# Problem 1: Linear Regression on a Simple Dataset

In this problem, you will implemetn a multiple linear regression model from scratch. Please download the **Concrete Strength regression** dataset from https://www.kaggle.com/datasets/maajdl/yeh-concret-data.

A multiple linear regression model takes the form:

$$
Y = X \hat{\beta} + \hat{\epsilon} \text{ where } \hat{\epsilon} \sim \mathcal{N}(0, \hat{\sigma} I)
$$

Here, $X \in \mathbb{R}^{N \times m}$ where each column represents an independent variable, and $Y \in \mathbb{R}^{N \times 1}$ represents the dependent variable to be predicted. We assume that our model minimizes the MSE loss (i.e. $\hat{\beta}_{opt} = \argmin_{\hat{\beta}} \| Y - X \hat{\beta} \|_{2}^{2}$).

Given the dataset, "concrete compressive strength" is the variable to be predicted.

1. Using all independent variables plus a bias term, find a $\hat{\beta_0} \in \mathbb{R}^{9 \times 1}$ such that $\| Y - X \hat{\beta_0} \|_2$ is minimized.

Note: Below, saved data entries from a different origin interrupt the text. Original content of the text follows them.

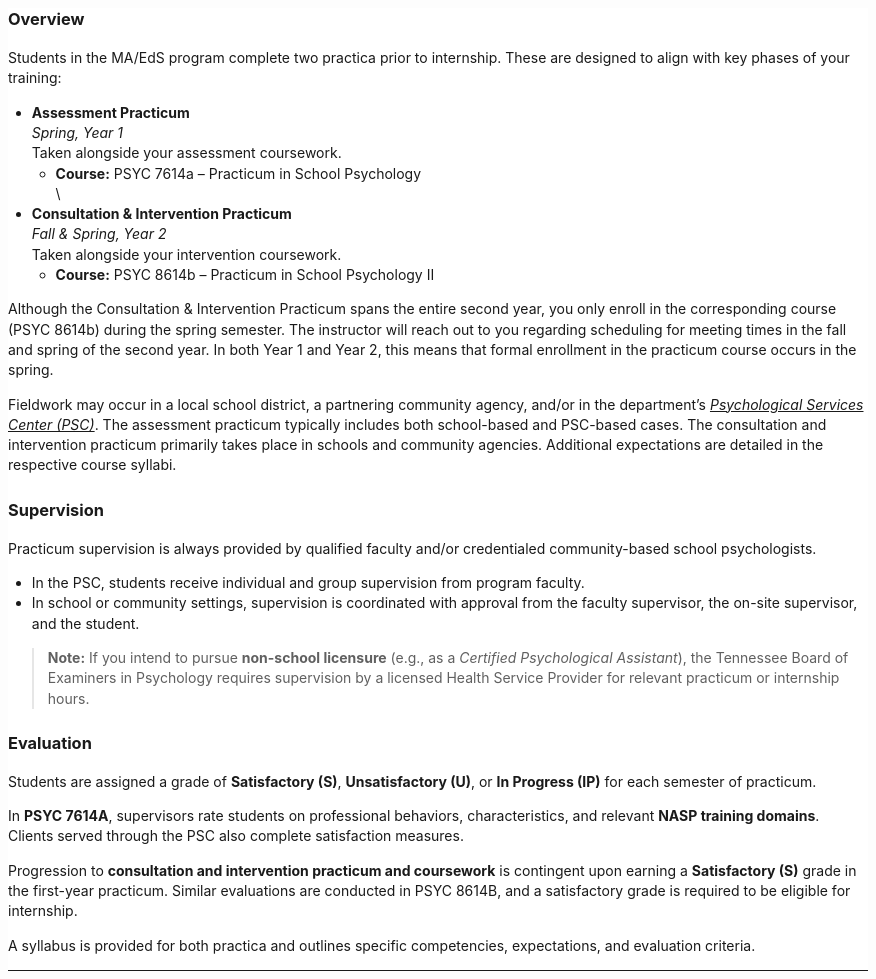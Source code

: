 ### Overview  
Students in the MA/EdS program complete two practica prior to internship. These are designed to align with key phases of your training:

- **Assessment Practicum**  
  *Spring, Year 1*  
  Taken alongside your assessment coursework.  
  - **Course:** PSYC 7614a – Practicum in School Psychology
\
\
- **Consultation & Intervention Practicum**  
  *Fall & Spring, Year 2*  
  Taken alongside your intervention coursework.  
  - **Course:** PSYC 8614b – Practicum in School Psychology II

Although the Consultation & Intervention Practicum spans the entire second year, you only enroll in the corresponding course (PSYC 8614b) during the spring semester. The instructor will reach out to you regarding scheduling for meeting times in the fall and spring of the second year. In both Year 1 and Year 2, this means that formal enrollment in the practicum course occurs in the spring.

Fieldwork may occur in a local school district, a partnering community agency, and/or in the department’s *[Psychological Services Center (PSC)](https://www.memphis.edu/psc)*. The assessment practicum typically includes both school-based and PSC-based cases. The consultation and intervention practicum primarily takes place in schools and community agencies. Additional expectations are detailed in the respective course syllabi.

### Supervision  
Practicum supervision is always provided by qualified faculty and/or credentialed community-based school psychologists.  

- In the PSC, students receive individual and group supervision from program faculty.  
- In school or community settings, supervision is coordinated with approval from the faculty supervisor, the on-site supervisor, and the student.  

> **Note:** If you intend to pursue **non-school licensure** (e.g., as a *Certified Psychological Assistant*), the Tennessee Board of Examiners in Psychology requires supervision by a licensed Health Service Provider for relevant practicum or internship hours.

### Evaluation  
Students are assigned a grade of **Satisfactory (S)**, **Unsatisfactory (U)**, or **In Progress (IP)** for each semester of practicum.  

In **PSYC 7614A**, supervisors rate students on professional behaviors, characteristics, and relevant **NASP training domains**. Clients served through the PSC also complete satisfaction measures.  

Progression to **consultation and intervention practicum and coursework** is contingent upon earning a **Satisfactory (S)** grade in the first-year practicum. Similar evaluations are conducted in PSYC 8614B, and a satisfactory grade is required to be eligible for internship.  

A syllabus is provided for both practica and outlines specific competencies, expectations, and evaluation criteria.

---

You may only use matrix operations (e.g., multiplication, decomposition, inverse) to find $\beta_{0}$. **You are not allowed to use any statistical libraries.**

In [11]:
import numpy as np
import pandas as pd

# load the dataset
data = pd.read_csv("./data/Concrete_Data_Yeh.csv")
print(data.shape)

# Check if there are any null values in the dataset
print(data.isnull().sum())

(1030, 9)
cement              0
slag                0
flyash              0
water               0
superplasticizer    0
coarseaggregate     0
fineaggregate       0
age                 0
csMPa               0
dtype: int64


So The concrete strength dataset has 1030 datapoints, 8 features, and 1 target variable. Which means that the design matrix X has shape (1030, 8), Output Vector Y is (1030, 1), so the bias has shape (1030, 1), and the weight matrix $\hat{\beta}$ has dimensions (8, 1), one for each feature.

If we include the bias term inside the weight matrix however, so the model is more like

$$
Y = X \hat{\beta}
$$

Now since the first column of $\hat{\beta}$ represents the bias, and all the rest columns represents the coefficients/weights for the features. $X$ has shape (1030, 9) and $\hat{\beta}$ has shape (9, 1).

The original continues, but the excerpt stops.